Concocting a mockup from a sketch template as well as familiarizing with the Design Process and the different Tile templates is a desirable discipline. Live Tiles are preferable to the static icons of alternative mobile operating systems, and I’ll elaborate on that in a forthcoming blog post on iOS and Windows Phone, and later, on Android and Windows Phone as well.
Assimilating a fundamental grasp on the C# code and XAML markup, their syntax and how they operate individually and interact jointly, as well as the correlation of Runtime and Design-time, the IDE and the Windows Phone Emulator, is predominant thus far. I would not be able to write the SoundBoard app code by heart as of yet, but I have a newfound realization when contemplating the code. A Method stub, anyone?
Keep Calm and Develop On
Along somewhere, I did overlook a namespace:
using SoundBoard.ViewModels; in
MainPage.xaml.cs that had to be there for the Part 15 lesson. A mouseover the red squiggly line under SoundData revealed that “The type or namespace name ‘SoundData’ could not be found […]”, which had me identify where the SoundData Class, or rather, Object type, was established and how it was implemented, to solve the issue. Although, it is easier to mouseover the little blue rectangle under ‘SoundData’ (set the cursor anywhere within the red squiggly line), click the icon and select
using SoundBoard.ViewModels; to have the IDE identify and solve the problem. When I went to comment on it, I saw someone have had that issue too and had already commented on it. Repeating a segment of the Part 15 lesson from the day before, gave me a better grasp on the
LongListSelector_SelectionChanged Event handler and its related XAML Elements and Properties. Concluding that repetition is clarifying, solving a problem yourself is good practice, but should you run into an issue, see the comments.

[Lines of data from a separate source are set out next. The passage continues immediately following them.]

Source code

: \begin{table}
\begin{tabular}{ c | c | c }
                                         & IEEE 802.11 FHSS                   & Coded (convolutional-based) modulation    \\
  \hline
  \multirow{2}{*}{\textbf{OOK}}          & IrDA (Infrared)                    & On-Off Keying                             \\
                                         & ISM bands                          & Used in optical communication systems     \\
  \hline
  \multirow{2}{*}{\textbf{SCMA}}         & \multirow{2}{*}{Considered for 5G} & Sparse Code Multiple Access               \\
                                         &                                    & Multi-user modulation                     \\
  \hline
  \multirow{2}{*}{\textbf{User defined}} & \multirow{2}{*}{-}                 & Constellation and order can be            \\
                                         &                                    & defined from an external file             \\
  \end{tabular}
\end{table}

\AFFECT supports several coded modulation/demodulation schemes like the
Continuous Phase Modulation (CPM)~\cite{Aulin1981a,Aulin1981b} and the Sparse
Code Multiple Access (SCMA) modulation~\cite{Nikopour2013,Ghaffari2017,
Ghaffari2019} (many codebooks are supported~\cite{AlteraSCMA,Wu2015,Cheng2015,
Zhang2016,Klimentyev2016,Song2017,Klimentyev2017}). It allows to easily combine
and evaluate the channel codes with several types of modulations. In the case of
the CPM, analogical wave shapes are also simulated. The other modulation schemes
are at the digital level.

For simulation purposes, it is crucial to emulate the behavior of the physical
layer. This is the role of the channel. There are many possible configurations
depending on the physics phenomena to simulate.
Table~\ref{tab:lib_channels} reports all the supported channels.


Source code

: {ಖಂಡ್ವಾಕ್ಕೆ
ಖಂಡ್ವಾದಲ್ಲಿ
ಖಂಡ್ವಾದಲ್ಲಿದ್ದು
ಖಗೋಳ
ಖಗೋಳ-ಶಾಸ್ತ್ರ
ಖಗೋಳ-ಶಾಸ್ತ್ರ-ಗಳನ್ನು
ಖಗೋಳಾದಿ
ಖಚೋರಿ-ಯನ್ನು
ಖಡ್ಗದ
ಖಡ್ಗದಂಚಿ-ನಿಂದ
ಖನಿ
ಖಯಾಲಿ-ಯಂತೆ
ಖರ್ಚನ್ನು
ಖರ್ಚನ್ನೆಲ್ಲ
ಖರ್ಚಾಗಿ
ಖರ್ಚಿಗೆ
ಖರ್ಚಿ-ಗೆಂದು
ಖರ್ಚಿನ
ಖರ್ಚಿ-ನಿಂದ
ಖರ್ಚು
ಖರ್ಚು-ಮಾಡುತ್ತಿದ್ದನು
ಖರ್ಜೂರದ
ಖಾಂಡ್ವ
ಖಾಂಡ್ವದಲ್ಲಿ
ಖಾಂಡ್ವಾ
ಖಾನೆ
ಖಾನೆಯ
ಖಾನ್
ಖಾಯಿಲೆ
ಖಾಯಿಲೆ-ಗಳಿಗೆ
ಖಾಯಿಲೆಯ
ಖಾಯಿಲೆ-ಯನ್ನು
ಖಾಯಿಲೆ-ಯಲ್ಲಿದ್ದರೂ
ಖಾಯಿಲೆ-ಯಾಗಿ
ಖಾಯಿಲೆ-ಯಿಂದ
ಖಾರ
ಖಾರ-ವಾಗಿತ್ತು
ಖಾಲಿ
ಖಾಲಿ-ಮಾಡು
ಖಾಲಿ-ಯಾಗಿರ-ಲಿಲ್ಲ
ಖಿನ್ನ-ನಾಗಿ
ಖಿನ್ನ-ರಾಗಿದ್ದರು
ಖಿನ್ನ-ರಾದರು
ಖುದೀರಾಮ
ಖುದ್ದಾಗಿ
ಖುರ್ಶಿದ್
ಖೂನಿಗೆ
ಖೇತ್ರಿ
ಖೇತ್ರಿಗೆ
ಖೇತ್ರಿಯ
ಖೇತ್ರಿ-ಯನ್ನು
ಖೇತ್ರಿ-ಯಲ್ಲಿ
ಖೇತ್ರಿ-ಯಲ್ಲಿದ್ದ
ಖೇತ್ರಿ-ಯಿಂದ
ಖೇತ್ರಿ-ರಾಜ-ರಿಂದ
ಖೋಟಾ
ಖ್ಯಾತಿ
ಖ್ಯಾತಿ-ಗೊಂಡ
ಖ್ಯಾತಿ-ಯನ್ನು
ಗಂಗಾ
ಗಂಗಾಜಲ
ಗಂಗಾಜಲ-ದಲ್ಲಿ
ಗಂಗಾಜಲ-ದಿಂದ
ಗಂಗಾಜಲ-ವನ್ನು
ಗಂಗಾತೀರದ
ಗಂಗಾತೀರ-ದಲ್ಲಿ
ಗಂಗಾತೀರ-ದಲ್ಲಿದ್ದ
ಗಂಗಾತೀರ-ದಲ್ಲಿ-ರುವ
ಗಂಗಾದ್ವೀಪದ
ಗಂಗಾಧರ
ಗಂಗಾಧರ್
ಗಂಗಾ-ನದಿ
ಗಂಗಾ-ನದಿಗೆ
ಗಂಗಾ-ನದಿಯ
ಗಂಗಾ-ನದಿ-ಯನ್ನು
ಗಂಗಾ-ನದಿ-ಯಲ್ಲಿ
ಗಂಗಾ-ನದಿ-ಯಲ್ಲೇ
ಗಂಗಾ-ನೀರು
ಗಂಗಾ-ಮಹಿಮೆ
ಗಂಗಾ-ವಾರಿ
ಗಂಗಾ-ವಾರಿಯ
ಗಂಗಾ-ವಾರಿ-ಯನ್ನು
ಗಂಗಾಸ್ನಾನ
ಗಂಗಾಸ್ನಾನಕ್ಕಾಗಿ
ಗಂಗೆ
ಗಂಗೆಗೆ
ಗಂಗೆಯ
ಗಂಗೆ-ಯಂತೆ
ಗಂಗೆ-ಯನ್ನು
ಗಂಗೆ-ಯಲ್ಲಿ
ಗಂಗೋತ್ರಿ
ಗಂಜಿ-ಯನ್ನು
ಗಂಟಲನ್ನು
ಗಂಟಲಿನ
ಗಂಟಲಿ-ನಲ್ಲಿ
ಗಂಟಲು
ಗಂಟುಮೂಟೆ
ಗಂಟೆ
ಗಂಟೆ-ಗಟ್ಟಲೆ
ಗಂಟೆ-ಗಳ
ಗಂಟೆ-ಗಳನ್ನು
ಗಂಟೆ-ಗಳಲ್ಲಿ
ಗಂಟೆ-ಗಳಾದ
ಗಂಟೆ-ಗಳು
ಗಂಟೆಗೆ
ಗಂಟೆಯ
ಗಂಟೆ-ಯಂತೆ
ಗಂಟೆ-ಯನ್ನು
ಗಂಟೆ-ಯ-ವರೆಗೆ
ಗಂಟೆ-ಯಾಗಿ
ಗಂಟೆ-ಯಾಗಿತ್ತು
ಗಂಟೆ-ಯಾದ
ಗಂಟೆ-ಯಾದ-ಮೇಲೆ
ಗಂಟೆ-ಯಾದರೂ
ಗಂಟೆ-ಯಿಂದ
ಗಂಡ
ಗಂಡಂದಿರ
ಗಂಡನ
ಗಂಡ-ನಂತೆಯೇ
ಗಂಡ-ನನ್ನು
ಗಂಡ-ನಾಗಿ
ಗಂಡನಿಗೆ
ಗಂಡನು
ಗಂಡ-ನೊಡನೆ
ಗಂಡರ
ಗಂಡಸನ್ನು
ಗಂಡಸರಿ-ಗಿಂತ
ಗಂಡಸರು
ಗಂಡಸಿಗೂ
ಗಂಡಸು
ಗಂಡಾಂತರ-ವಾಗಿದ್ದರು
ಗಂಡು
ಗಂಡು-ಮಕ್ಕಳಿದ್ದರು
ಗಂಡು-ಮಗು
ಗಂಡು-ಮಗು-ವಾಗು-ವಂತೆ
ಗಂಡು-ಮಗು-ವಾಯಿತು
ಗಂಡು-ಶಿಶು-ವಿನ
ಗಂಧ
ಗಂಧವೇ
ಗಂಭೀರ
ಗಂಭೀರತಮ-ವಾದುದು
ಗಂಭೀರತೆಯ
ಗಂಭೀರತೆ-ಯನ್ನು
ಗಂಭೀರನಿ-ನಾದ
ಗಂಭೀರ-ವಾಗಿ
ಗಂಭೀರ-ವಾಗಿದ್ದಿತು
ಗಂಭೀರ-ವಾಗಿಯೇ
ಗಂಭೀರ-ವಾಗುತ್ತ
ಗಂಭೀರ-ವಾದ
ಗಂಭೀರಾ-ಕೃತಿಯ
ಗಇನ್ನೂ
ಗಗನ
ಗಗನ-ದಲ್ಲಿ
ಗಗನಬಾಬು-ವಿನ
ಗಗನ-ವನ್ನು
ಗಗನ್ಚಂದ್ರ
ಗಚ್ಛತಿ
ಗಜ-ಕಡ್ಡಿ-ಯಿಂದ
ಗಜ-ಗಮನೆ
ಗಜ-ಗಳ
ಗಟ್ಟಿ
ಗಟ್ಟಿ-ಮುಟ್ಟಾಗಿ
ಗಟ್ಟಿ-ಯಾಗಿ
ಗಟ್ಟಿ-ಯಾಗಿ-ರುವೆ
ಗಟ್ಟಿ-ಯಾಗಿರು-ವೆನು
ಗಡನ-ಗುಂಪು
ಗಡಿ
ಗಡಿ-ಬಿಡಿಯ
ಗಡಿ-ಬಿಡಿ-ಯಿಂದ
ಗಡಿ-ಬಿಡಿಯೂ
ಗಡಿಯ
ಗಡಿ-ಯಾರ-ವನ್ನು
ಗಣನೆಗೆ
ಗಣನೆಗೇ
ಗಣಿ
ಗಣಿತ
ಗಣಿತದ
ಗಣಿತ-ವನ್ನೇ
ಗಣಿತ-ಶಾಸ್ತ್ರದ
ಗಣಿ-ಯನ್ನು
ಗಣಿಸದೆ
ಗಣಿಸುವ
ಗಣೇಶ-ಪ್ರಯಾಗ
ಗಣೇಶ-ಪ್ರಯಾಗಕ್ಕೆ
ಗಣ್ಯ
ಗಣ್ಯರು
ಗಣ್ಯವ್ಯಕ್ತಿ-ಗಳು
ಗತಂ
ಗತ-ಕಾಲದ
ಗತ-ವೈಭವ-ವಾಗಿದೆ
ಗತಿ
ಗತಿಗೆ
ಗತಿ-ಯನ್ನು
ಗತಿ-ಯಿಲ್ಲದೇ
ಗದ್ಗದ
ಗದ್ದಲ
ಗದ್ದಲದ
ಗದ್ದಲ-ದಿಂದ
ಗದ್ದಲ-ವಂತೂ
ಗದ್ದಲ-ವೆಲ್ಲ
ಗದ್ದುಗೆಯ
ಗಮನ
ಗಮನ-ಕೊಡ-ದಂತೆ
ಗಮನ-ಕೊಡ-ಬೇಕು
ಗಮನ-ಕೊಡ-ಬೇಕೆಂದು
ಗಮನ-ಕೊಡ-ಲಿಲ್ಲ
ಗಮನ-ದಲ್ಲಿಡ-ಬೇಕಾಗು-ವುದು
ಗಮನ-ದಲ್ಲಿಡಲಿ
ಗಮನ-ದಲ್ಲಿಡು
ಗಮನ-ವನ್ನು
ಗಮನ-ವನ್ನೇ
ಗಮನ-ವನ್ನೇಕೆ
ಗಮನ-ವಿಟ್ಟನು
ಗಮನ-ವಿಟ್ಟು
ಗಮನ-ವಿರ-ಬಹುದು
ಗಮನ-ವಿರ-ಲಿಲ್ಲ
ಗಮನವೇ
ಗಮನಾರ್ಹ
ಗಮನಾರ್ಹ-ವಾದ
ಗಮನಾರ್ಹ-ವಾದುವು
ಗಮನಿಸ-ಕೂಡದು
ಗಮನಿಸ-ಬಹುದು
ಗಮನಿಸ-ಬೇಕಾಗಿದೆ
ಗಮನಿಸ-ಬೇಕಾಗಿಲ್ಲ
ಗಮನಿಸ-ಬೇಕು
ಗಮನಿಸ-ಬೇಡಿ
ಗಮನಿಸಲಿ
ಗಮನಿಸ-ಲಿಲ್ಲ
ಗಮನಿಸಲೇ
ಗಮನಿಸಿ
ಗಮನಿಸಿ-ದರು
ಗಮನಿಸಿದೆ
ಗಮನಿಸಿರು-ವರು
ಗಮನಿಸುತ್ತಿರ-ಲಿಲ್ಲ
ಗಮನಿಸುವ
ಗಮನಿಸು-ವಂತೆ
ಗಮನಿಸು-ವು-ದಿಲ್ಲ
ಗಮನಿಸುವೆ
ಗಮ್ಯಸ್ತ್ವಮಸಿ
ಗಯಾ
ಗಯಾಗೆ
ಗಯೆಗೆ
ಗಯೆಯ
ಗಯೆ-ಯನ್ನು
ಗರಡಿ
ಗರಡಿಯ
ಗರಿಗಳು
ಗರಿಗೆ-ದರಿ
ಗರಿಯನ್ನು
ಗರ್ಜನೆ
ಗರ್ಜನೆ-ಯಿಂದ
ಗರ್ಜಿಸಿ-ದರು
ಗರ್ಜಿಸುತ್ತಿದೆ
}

As I download the video of each lesson, I play it with VLC media player set to Always on Top, writing the code in Visual Studio myself as it is playing. Amid C#, setting the Solution Explorer window to Auto Hide, and the Device window amid XAML too, the UI and video are both accessible on the 2560 pixel wide screen. Although, while doing Part 16, I lapsed when Bob Tabor uncommented line 26,
BuildLocalizedApplicationBar(); of the
MainPage.xaml.cs, and thus the Application Bar didn’t appear when I started debugging, although without a single error. Solving the issue was straightforward, the Application Bar had its invocation expression commented out and was therefor never invoked.
Furthermore, you don’t want to create two
MainPage.xaml.cs in the same project, like I tried when changing the Grid element into a StackPanel element in Part 5 – as I desired to have both for the purpose of repeating and with separate commenting in the same project – even if you rename Classes, et cetera. Create a copy of the project folder.